Saved entries:

════════

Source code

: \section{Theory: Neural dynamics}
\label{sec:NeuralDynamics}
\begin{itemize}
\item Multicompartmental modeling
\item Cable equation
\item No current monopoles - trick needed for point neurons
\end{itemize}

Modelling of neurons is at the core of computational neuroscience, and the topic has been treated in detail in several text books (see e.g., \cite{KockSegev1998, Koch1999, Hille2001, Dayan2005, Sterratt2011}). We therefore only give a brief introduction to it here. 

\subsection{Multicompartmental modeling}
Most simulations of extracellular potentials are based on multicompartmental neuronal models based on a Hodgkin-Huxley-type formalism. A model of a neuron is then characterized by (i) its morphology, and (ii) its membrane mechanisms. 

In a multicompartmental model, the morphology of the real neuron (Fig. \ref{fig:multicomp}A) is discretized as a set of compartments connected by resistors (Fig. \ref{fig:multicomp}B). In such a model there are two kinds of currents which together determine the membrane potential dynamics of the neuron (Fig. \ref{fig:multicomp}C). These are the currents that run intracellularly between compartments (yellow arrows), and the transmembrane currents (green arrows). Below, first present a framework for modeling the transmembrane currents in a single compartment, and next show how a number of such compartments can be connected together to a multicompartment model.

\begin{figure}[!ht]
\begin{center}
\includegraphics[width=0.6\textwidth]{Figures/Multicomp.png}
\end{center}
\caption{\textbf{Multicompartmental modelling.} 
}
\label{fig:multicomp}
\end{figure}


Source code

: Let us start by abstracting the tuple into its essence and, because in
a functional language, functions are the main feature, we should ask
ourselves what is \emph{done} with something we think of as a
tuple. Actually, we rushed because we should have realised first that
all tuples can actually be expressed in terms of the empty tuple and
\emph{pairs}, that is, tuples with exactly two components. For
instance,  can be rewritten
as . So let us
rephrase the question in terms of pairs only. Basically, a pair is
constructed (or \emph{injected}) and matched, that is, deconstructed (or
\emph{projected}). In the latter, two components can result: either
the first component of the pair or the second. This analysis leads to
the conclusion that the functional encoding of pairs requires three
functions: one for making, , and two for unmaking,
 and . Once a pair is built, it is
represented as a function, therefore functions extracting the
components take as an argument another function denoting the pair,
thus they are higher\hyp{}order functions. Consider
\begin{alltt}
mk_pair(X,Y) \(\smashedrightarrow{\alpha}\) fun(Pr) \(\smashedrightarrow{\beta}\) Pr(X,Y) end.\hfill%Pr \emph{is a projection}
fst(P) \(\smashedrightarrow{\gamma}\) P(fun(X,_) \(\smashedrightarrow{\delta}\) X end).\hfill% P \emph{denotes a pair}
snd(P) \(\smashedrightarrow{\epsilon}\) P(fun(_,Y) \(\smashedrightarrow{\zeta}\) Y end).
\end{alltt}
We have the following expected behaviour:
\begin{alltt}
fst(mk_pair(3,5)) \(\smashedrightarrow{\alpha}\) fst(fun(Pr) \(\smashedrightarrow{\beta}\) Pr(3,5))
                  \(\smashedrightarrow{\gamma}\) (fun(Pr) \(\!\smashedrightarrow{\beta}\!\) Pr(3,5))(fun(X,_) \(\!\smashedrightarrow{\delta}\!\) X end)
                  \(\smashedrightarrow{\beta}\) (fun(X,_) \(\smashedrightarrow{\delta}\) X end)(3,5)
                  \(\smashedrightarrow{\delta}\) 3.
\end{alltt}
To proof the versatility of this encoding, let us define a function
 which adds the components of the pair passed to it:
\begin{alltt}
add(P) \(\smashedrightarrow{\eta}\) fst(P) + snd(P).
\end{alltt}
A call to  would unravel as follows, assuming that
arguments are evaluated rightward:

════════

▶ **Problem description**
Repeat every record above precisely.

▶ **Expected answer**
Source code

: \section{Theory: Neural dynamics}
\label{sec:NeuralDynamics}
\begin{itemize}
\item Multicompartmental modeling
\item Cable equation
\item No current monopoles - trick needed for point neurons
\end{itemize}

Modelling of neurons is at the core of computational neuroscience, and the topic has been treated in detail in several text books (see e.g., \cite{KockSegev1998, Koch1999, Hille2001, Dayan2005, Sterratt2011}). We therefore only give a brief introduction to it here. 

\subsection{Multicompartmental modeling}
Most simulations of extracellular potentials are based on multicompartmental neuronal models based on a Hodgkin-Huxley-type formalism. A model of a neuron is then characterized by (i) its morphology, and (ii) its membrane mechanisms. 

In a multicompartmental model, the morphology of the real neuron (Fig. \ref{fig:multicomp}A) is discretized as a set of compartments connected by resistors (Fig. \ref{fig:multicomp}B). In such a model there are two kinds of currents which together determine the membrane potential dynamics of the neuron (Fig. \ref{fig:multicomp}C). These are the currents that run intracellularly between compartments (yellow arrows), and the transmembrane currents (green arrows). Below, first present a framework for modeling the transmembrane currents in a single compartment, and next show how a number of such compartments can be connected together to a multicompartment model.

\begin{figure}[!ht]
\begin{center}
\includegraphics[width=0.6\textwidth]{Figures/Multicomp.png}
\end{center}
\caption{\textbf{Multicompartmental modelling.} 
}
\label{fig:multicomp}
\end{figure}


Source code

: Let us start by abstracting the tuple into its essence and, because in
a functional language, functions are the main feature, we should ask
ourselves what is \emph{done} with something we think of as a
tuple. Actually, we rushed because we should have realised first that
all tuples can actually be expressed in terms of the empty tuple and
\emph{pairs}, that is, tuples with exactly two components. For
instance,  can be rewritten
as . So let us
rephrase the question in terms of pairs only. Basically, a pair is
constructed (or \emph{injected}) and matched, that is, deconstructed (or
\emph{projected}). In the latter, two components can result: either
the first component of the pair or the second. This analysis leads to
the conclusion that the functional encoding of pairs requires three
functions: one for making, , and two for unmaking,
 and . Once a pair is built, it is
represented as a function, therefore functions extracting the
components take as an argument another function denoting the pair,
thus they are higher\hyp{}order functions. Consider
\begin{alltt}
mk_pair(X,Y) \(\smashedrightarrow{\alpha}\) fun(Pr) \(\smashedrightarrow{\beta}\) Pr(X,Y) end.\hfill%Pr \emph{is a projection}
fst(P) \(\smashedrightarrow{\gamma}\) P(fun(X,_) \(\smashedrightarrow{\delta}\) X end).\hfill% P \emph{denotes a pair}
snd(P) \(\smashedrightarrow{\epsilon}\) P(fun(_,Y) \(\smashedrightarrow{\zeta}\) Y end).
\end{alltt}
We have the following expected behaviour:
\begin{alltt}
fst(mk_pair(3,5)) \(\smashedrightarrow{\alpha}\) fst(fun(Pr) \(\smashedrightarrow{\beta}\) Pr(3,5))
                  \(\smashedrightarrow{\gamma}\) (fun(Pr) \(\!\smashedrightarrow{\beta}\!\) Pr(3,5))(fun(X,_) \(\!\smashedrightarrow{\delta}\!\) X end)
                  \(\smashedrightarrow{\beta}\) (fun(X,_) \(\smashedrightarrow{\delta}\) X end)(3,5)
                  \(\smashedrightarrow{\delta}\) 3.
\end{alltt}
To proof the versatility of this encoding, let us define a function
 which adds the components of the pair passed to it:
\begin{alltt}
add(P) \(\smashedrightarrow{\eta}\) fst(P) + snd(P).
\end{alltt}
A call to  would unravel as follows, assuming that
arguments are evaluated rightward:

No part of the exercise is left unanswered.